#### [TASK REQUIREMENTS]
Leaving out all images, return the entries below exactly.

(Rendered images with source text)
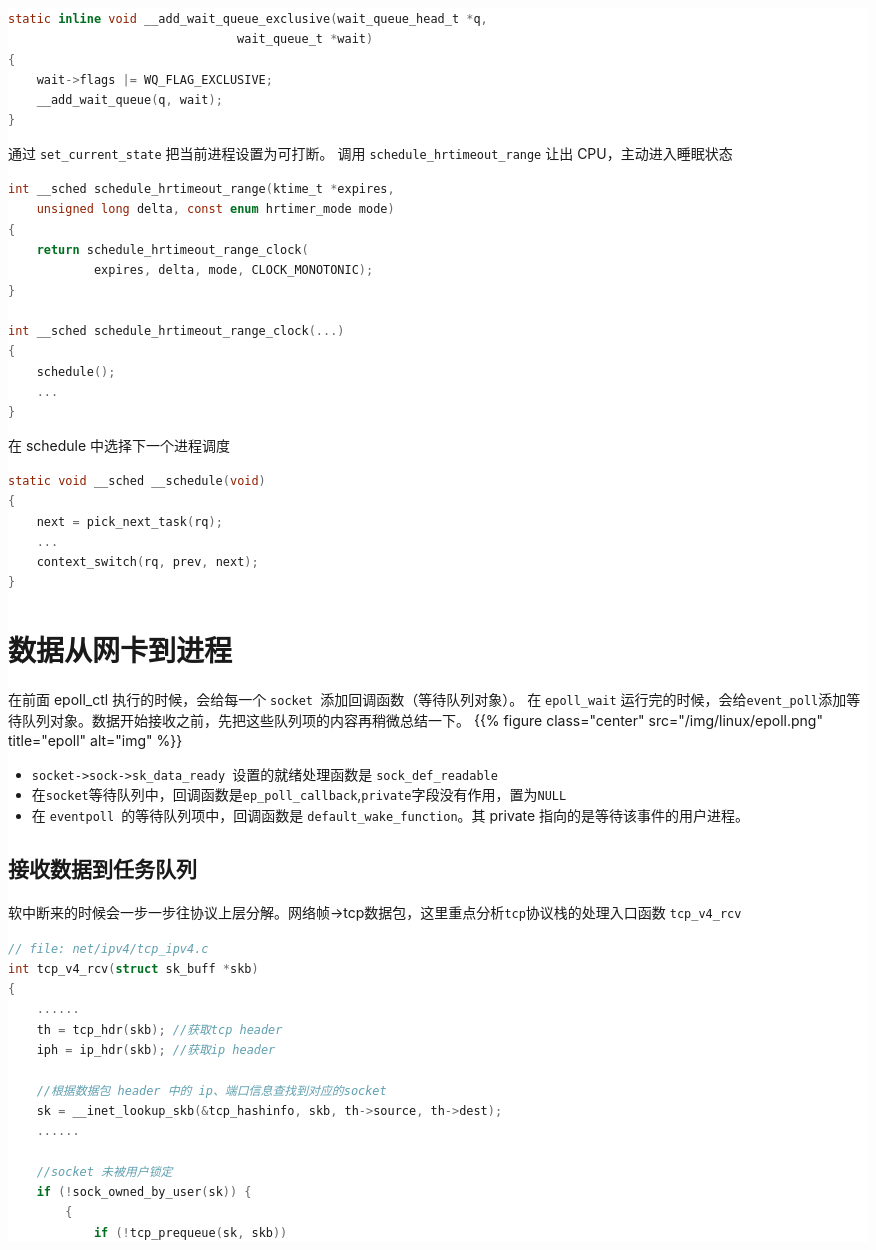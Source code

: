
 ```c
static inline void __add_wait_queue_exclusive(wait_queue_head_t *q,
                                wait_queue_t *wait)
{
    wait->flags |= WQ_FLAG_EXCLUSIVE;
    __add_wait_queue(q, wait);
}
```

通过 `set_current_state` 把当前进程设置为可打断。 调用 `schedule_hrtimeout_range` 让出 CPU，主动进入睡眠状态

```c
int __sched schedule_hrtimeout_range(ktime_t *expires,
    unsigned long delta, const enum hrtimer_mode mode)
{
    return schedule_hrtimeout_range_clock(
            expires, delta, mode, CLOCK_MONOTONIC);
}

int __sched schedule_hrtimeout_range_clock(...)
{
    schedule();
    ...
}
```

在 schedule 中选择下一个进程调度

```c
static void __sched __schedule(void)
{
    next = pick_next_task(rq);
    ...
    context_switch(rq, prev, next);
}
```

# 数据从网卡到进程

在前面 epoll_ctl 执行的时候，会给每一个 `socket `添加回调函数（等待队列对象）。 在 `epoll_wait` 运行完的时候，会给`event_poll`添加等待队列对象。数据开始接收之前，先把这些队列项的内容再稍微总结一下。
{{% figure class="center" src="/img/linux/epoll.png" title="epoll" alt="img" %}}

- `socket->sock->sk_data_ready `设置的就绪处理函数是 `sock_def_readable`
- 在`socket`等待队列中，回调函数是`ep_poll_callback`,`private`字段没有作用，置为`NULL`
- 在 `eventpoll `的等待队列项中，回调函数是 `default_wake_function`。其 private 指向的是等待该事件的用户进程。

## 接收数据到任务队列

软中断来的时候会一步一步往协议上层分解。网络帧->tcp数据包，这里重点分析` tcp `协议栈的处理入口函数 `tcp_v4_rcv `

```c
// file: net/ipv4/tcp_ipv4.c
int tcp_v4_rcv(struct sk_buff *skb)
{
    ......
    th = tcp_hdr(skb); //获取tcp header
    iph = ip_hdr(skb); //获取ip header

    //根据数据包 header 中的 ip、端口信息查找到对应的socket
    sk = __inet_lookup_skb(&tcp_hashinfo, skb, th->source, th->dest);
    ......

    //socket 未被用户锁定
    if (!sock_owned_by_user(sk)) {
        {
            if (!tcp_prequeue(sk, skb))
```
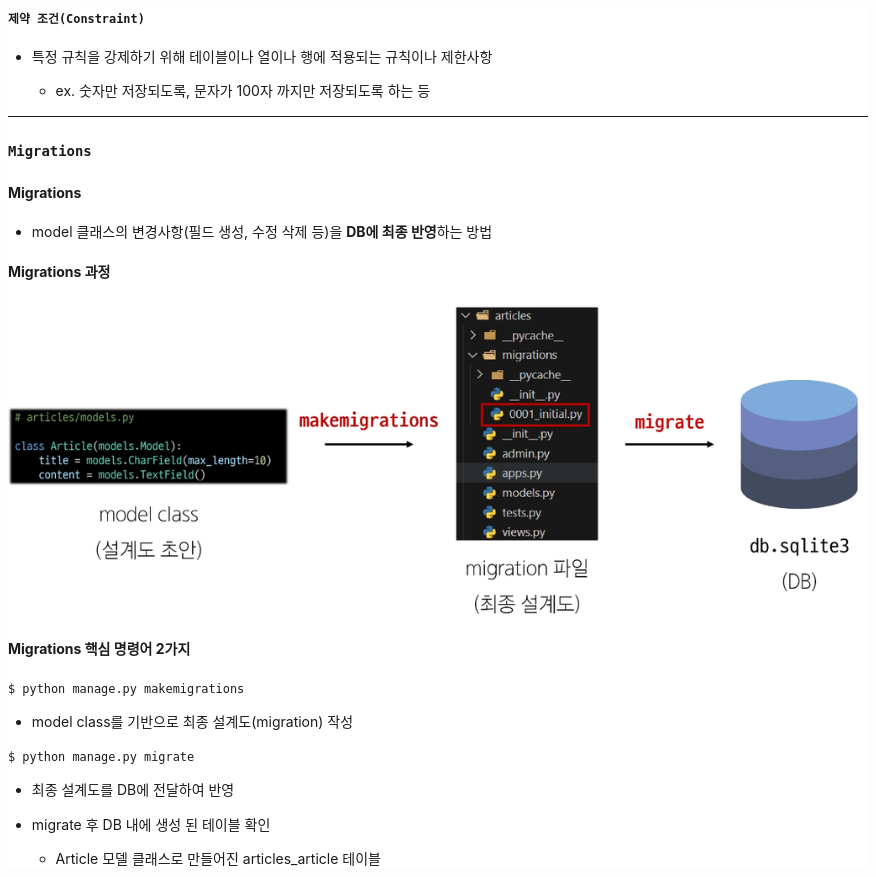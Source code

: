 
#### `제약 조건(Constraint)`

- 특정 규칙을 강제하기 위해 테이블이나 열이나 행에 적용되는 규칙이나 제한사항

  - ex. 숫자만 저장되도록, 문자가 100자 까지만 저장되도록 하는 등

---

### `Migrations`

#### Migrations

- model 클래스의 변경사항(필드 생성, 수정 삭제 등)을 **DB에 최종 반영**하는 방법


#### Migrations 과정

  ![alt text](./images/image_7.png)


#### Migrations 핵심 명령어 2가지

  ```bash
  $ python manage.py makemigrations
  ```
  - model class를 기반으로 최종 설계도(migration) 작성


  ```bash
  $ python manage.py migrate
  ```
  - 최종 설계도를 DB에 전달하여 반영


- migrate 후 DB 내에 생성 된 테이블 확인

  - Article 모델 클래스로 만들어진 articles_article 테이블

#### [ANSWER TO THIS TASK]
Source code

:
 ```c
static inline void __add_wait_queue_exclusive(wait_queue_head_t *q,
                                wait_queue_t *wait)
{
    wait->flags |= WQ_FLAG_EXCLUSIVE;
    __add_wait_queue(q, wait);
}
```

通过 `set_current_state` 把当前进程设置为可打断。 调用 `schedule_hrtimeout_range` 让出 CPU，主动进入睡眠状态

```c
int __sched schedule_hrtimeout_range(ktime_t *expires,
    unsigned long delta, const enum hrtimer_mode mode)
{
    return schedule_hrtimeout_range_clock(
            expires, delta, mode, CLOCK_MONOTONIC);
}

int __sched schedule_hrtimeout_range_clock(...)
{
    schedule();
    ...
}
```

在 schedule 中选择下一个进程调度

```c
static void __sched __schedule(void)
{
    next = pick_next_task(rq);
    ...
    context_switch(rq, prev, next);
}
```

# 数据从网卡到进程

在前面 epoll_ctl 执行的时候，会给每一个 `socket `添加回调函数（等待队列对象）。 在 `epoll_wait` 运行完的时候，会给`event_poll`添加等待队列对象。数据开始接收之前，先把这些队列项的内容再稍微总结一下。
{{% figure class="center" src="/img/linux/epoll.png" title="epoll" alt="img" %}}

- `socket->sock->sk_data_ready `设置的就绪处理函数是 `sock_def_readable`
- 在`socket`等待队列中，回调函数是`ep_poll_callback`,`private`字段没有作用，置为`NULL`
- 在 `eventpoll `的等待队列项中，回调函数是 `default_wake_function`。其 private 指向的是等待该事件的用户进程。

## 接收数据到任务队列

软中断来的时候会一步一步往协议上层分解。网络帧->tcp数据包，这里重点分析` tcp `协议栈的处理入口函数 `tcp_v4_rcv `

```c
// file: net/ipv4/tcp_ipv4.c
int tcp_v4_rcv(struct sk_buff *skb)
{
    ......
    th = tcp_hdr(skb); //获取tcp header
    iph = ip_hdr(skb); //获取ip header

    //根据数据包 header 中的 ip、端口信息查找到对应的socket
    sk = __inet_lookup_skb(&tcp_hashinfo, skb, th->source, th->dest);
    ......

    //socket 未被用户锁定
    if (!sock_owned_by_user(sk)) {
        {
            if (!tcp_prequeue(sk, skb))
```
Source code

: 
#### `제약 조건(Constraint)`

- 특정 규칙을 강제하기 위해 테이블이나 열이나 행에 적용되는 규칙이나 제한사항

  - ex. 숫자만 저장되도록, 문자가 100자 까지만 저장되도록 하는 등

---

### `Migrations`

#### Migrations

- model 클래스의 변경사항(필드 생성, 수정 삭제 등)을 **DB에 최종 반영**하는 방법


#### Migrations 과정

  ![alt text](./images/image_7.png)


#### Migrations 핵심 명령어 2가지

  ```bash
  $ python manage.py makemigrations
  ```
  - model class를 기반으로 최종 설계도(migration) 작성


  ```bash
  $ python manage.py migrate
  ```
  - 최종 설계도를 DB에 전달하여 반영


- migrate 후 DB 내에 생성 된 테이블 확인

  - Article 모델 클래스로 만들어진 articles_article 테이블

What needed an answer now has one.